Current market conditions for Bitcoin [BTC] reflected tight consolidation and muted volatility, yet underlying pressure continues to build beneath the surface.
Bitcoin traded within a sideways to bearish consolidation at press time, as loss realization dominated. Short-term holder outflows remained deeply negative across sessions, implying recent buyers were selling at losses, creating heavy price resistance.
A major capitulation spike near -80,000 BTC in early February aligned with a sharp drop from around $90,000 toward $65,000, highlighting forced selling.
Although flows later eased, they still hovered near -28,200 BTC, which signaled persistent stress.


At the same time, only 4.9% of the STH supply remains in profit, while the STH-MVRV at 0.7 kept recent buyers underwater, sustaining sell pressure.


Whale stability signals absorption as weak-hand selling intensifies
As short-term holders continue to realize losses and exit positions, attention shifts toward who is absorbing this supply. Notably, large holders are not selling into this pressure, which signals restraint.
Meanwhile, balances in the 10,000 to 100,000 BTC cohort remain near 3.5 million BTC, showing little deviation. Similarly, the 100,000 to 1 million group holds around 920,000 BTC, maintaining steady exposure.


Despite price swings from below $1,000 to above $100,000, these balances barely move, which reflects deliberate holding rather than distribution.

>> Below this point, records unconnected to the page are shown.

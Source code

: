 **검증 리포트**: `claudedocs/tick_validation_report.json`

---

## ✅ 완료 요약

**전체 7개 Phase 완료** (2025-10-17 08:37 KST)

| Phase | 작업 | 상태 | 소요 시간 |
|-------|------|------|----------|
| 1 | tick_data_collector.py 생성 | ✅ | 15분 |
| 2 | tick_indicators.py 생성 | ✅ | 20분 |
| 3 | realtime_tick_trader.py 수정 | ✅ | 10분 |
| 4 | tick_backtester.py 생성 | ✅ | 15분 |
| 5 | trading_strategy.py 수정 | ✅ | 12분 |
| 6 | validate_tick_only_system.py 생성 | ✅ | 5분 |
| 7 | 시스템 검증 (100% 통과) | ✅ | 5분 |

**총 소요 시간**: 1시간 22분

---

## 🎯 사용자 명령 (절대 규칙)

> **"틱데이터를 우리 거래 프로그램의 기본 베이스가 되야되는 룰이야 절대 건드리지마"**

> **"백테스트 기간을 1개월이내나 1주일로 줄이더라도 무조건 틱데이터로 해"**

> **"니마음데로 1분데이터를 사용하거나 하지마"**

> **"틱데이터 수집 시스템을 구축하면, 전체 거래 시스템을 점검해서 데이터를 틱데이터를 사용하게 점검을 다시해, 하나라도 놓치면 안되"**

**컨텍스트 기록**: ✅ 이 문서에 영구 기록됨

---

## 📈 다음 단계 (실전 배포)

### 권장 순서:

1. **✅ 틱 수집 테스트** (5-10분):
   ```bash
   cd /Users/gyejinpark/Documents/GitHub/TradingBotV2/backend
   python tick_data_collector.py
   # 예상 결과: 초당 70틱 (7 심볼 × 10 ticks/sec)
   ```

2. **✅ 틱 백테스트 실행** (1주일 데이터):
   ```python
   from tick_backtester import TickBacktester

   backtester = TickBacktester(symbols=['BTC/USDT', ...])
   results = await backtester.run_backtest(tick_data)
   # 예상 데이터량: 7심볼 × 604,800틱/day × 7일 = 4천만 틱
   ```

As weaker hands capitulate, this lack of outflows suggests whales see current levels as unattractive for selling. Instead, they maintain their exposure, absorbing supply from stressed sellers without further destabilizing the price.
This behavior explains why downside follow-through remains limited. Selling exists, yet it fails to trigger broader liquidation cascades.
In effect, the market is rotating supply into stronger hands, which keeps structure intact and increases the probability of stabilization over breakdown.
Strong hands absorb as weak hands exit
As short-term holders continue to exit under pressure, the market begins to reveal where this supply is actually going. This flow is absorbing rather than triggering broader weakness, shifting the narrative toward redistribution instead of breakdown.
As losses expanded, Long-Term Holder Supply remained firm around 14.8 million BTC, showing no signs of distribution. At the same time, the monthly net position change climbed to 353,000 BTC, marking the strongest accumulation since April 2025.
This suggests larger participants are actively stepping in as weaker hands sell.


Meanwhile, illiquid supply rises by 86,000–90,000 BTC, indicating coins are moving into wallets with low spending intent. As this rotation unfolds, STH supply contracts while LTH holdings expand, which gradually reduces future sell pressure.
Demand explains why this matters. Spot Taker CVD remains neutral to positive, indicating that buyers are currently meeting sell pressure.
This interaction defines the outcome, as sustained absorption keeps the price stable, increasing the likelihood of base formation rather than further breakdown.
Final Summary
- STH capitulation drives Bitcoin’s selling, yet whale stability and positive NUPL signal absorption, limiting BTC’s downside.
- Bitcoin shows redistribution as LTH accumulation and rising illiquid supply stabilize price, increasing base formation probability.